▸ Task prompt: Scan the entries below. Return every line that includes "consumer".

---------- Extracted data

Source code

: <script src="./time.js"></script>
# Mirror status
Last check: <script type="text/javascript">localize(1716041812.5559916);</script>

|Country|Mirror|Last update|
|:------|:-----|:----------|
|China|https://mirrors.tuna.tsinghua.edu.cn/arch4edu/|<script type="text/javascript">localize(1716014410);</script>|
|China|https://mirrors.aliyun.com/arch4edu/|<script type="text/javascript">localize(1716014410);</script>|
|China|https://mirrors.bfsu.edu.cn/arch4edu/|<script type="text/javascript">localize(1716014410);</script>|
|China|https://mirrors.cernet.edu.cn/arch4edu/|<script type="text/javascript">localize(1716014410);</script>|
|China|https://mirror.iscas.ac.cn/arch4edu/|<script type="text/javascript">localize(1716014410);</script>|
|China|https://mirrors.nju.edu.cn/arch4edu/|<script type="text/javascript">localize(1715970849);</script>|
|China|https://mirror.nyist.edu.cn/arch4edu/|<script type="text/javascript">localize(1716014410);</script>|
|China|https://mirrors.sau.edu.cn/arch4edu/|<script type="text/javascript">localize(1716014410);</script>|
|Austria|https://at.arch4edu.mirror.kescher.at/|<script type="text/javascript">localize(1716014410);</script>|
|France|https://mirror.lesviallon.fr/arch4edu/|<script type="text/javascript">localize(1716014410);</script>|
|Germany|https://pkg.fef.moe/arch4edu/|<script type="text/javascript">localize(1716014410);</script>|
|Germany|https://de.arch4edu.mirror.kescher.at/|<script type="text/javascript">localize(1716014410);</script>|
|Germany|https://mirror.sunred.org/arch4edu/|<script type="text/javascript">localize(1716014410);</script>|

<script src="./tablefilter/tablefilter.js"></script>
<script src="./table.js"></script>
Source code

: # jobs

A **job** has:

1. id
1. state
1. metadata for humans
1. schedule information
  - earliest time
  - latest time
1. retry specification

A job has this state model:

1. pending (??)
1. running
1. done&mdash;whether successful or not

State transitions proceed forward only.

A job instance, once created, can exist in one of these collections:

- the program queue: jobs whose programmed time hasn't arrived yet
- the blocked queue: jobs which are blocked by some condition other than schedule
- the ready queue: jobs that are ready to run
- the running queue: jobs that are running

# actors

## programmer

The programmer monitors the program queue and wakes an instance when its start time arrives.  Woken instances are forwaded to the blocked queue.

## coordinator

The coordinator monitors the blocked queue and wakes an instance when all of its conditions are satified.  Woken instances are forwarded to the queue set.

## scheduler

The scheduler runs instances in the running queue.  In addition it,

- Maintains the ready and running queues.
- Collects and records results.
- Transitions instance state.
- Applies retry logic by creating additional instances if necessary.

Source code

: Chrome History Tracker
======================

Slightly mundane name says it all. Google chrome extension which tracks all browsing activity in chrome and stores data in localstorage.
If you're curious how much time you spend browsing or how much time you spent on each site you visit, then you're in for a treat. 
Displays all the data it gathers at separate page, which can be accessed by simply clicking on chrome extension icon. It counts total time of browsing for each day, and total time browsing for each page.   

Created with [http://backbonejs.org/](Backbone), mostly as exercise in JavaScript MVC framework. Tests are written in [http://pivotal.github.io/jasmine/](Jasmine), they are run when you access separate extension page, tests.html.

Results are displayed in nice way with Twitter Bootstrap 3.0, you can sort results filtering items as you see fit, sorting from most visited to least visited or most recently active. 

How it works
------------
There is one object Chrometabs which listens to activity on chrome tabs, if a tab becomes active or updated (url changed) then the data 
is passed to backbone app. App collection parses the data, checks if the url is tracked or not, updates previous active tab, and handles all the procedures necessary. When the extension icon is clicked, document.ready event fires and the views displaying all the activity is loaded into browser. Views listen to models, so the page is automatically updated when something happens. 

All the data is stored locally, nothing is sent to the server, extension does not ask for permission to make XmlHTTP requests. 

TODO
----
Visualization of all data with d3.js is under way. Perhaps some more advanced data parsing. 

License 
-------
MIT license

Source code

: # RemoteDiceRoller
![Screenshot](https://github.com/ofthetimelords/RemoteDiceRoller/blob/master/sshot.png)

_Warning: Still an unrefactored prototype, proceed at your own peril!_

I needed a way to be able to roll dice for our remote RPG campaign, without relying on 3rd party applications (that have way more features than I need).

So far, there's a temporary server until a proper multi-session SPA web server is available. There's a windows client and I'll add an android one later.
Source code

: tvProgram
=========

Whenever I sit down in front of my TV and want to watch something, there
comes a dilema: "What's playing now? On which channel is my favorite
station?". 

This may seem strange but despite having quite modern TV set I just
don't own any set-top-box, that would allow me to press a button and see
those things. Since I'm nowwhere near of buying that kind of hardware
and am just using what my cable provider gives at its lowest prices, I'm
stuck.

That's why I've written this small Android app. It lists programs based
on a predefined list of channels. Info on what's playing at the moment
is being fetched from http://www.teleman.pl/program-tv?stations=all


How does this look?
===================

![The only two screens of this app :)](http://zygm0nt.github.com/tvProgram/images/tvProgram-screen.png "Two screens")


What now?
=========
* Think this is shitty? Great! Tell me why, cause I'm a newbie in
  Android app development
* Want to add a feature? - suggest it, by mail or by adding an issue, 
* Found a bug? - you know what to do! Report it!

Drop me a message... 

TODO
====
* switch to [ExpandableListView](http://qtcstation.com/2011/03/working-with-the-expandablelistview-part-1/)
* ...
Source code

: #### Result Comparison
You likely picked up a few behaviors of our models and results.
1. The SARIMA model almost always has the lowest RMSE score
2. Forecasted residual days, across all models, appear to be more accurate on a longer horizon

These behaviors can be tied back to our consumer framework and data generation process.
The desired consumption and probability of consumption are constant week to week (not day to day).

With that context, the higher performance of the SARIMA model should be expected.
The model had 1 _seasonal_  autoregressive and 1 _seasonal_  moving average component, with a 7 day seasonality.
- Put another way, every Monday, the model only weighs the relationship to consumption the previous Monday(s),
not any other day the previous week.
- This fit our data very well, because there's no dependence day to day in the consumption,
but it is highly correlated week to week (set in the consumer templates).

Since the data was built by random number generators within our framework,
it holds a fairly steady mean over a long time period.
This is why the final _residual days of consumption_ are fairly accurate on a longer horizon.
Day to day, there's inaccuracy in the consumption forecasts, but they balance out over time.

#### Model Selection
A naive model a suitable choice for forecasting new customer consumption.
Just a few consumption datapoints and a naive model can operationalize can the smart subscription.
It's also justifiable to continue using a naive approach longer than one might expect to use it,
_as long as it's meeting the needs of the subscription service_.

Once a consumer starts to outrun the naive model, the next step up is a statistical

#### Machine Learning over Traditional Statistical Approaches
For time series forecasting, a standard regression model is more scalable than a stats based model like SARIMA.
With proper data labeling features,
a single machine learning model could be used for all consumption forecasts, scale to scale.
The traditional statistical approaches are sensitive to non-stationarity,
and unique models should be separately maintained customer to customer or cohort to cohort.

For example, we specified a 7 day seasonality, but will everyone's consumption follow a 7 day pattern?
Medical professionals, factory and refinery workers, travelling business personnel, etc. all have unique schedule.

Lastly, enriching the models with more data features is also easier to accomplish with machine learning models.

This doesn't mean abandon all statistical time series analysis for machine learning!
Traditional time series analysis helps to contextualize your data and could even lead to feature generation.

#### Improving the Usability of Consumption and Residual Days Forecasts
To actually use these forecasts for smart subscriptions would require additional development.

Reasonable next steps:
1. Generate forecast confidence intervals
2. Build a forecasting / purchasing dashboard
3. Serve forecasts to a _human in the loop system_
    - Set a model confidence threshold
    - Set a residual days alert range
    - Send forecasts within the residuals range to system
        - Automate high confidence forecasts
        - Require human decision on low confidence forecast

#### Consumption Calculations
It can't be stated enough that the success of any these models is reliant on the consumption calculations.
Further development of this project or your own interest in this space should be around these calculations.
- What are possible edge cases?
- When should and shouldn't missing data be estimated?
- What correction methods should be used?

--------------------

▸ Result below:
These behaviors can be tied back to our consumer framework and data generation process.
but it is highly correlated week to week (set in the consumer templates).
Once a consumer starts to outrun the naive model, the next step up is a statistical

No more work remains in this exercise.